Donnerstag, 4. November 2010

Ein Albino für Tansania

Der Anblick von Albinos löst auch bei Europäern und Amerikanern oft einen leichten Grusel aus – eine Tatsache, die sich u. a. H. G. Wells und Dan Brown zu nutze gemacht haben. Der Engländer lässt in seinen Roman „Der Unsichtbare“ aus dem Jahr 1897 einen jungen Wissenschaftler namens Griffin auftreten, der unter Albinismus leidet  Der erfindet eine Droge, die ihn unsichtbar macht, aber leider auch seinen Charakter zum Bösen verändert, nach zahllosen Morden wird er von einem Mob erschlagen. 1999 ließ Wells' englischer Landsmann Alan Moore in seinem Comic "The League of Extraordinary Gentleman" diesen Griffin noch einmal auferstehen. Der Amerikaner Brown hat 2003 für seinem Roman „Sakrileg“ („The Da Vinci Code“) mit dem Albino Silas einen der bekanntesten Literaturschurken der vergangenen Jahrzehnte geschaffen.

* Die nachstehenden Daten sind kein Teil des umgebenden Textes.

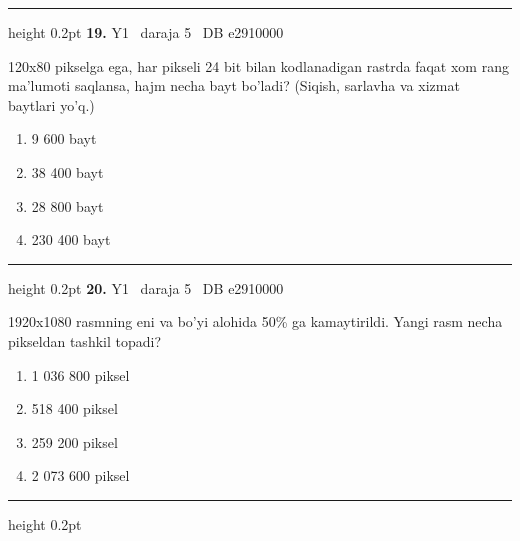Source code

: \documentclass[10pt,a4paper,oneside]{article}
\begin{document}
\vspace{2mm}\hrule height 0.2pt \vspace{4mm}
\hypertarget{q19}{\textbf{\color{ink}19.}}  {\color{muted}\scriptsize Y1 \textbullet\ daraja 5 \textbullet\ DB e2910000}
\par
120x80 pikselga ega, har pikseli 24 bit bilan kodlanadigan rastrda faqat xom rang ma'lumoti saqlansa, hajm necha bayt bo'ladi? (Siqish, sarlavha va xizmat baytlari yo'q.)
\begin{enumerate}[label=\Alph*),leftmargin=9mm]
\item 9 600 bayt
\item 38 400 bayt
\item 28 800 bayt
\item 230 400 bayt
\end{enumerate}
\vspace{2mm}\hrule height 0.2pt \vspace{4mm}
\hypertarget{q20}{\textbf{\color{ink}20.}}  {\color{muted}\scriptsize Y1 \textbullet\ daraja 5 \textbullet\ DB e2910000}
\par
1920x1080 rasmning eni va bo'yi alohida 50\% ga kamaytirildi. Yangi rasm necha pikseldan tashkil topadi?
\begin{enumerate}[label=\Alph*),leftmargin=9mm]
\item 1 036 800 piksel
\item 518 400 piksel
\item 259 200 piksel
\item 2 073 600 piksel
\end{enumerate}
\vspace{2mm}\hrule height 0.2pt \vspace{4mm}
\end{document}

Doch der derlei negative Faszination ist gar nichts gegen den handfesten und mörderischen Aberglauben, der sich in vielen afrikanischen Ländern um Albinos rankt. In einem Artikel der „Rheinischen Post“ hieß es voriges Jahr:

„Körperteile von Albinos gelten in Afrika als Glücksbringer, Zaubertränke mit ihrem Blut sollen dem Käufer Wohlstand bringen. Das besagt ein gängiger Aberglaube, der 2008 alleine in Tansania rund 30 Menschen das Leben gekostet hat. Wegen dieses Aberglaubens werden Albinos gejagt, verstümmelt und getötet. Zuletzt wurde die sechsjährige Cizanye umgebracht. ,Die Banditen haben sie enthauptet, ihre Arme und Beine abgeschnitten und nahmen diese anschließend mit’ erklärte ein Behördensprecher.“

Offenbar hat dieser Wahnsinn – wie der Glaube an Zauberei und Hexen im Allgemeinen – in vielen afrikanischen Ländern in der jüngsten Zeit wieder zugenommen (hier ein weiterführender Videobeitrag der Agentur AFP).  Vor allem in Tansania ist es seit drei Jahren besonders schlimm Bis zu 10 000 Euro zahlen Menschen dort für ein abgehacktes Bein oder den abgehackten Arm eines Albinos, erfährt man aus diesem Film von arte. Vielleicht ist es aber auch so, dass einfach häufiger über solche Gräueltaten berichtet wird, weil es auch in Afrika mittlerweile unabhängige Medien gibt und weil sich Menschen gegen die Diskriminierung von Minderheiten engagieren – wie beispielsweise mit einer Demonstration in Malis Hauptstadt Bamako, die Musiker Salif Keita 2009 organisiert hatte.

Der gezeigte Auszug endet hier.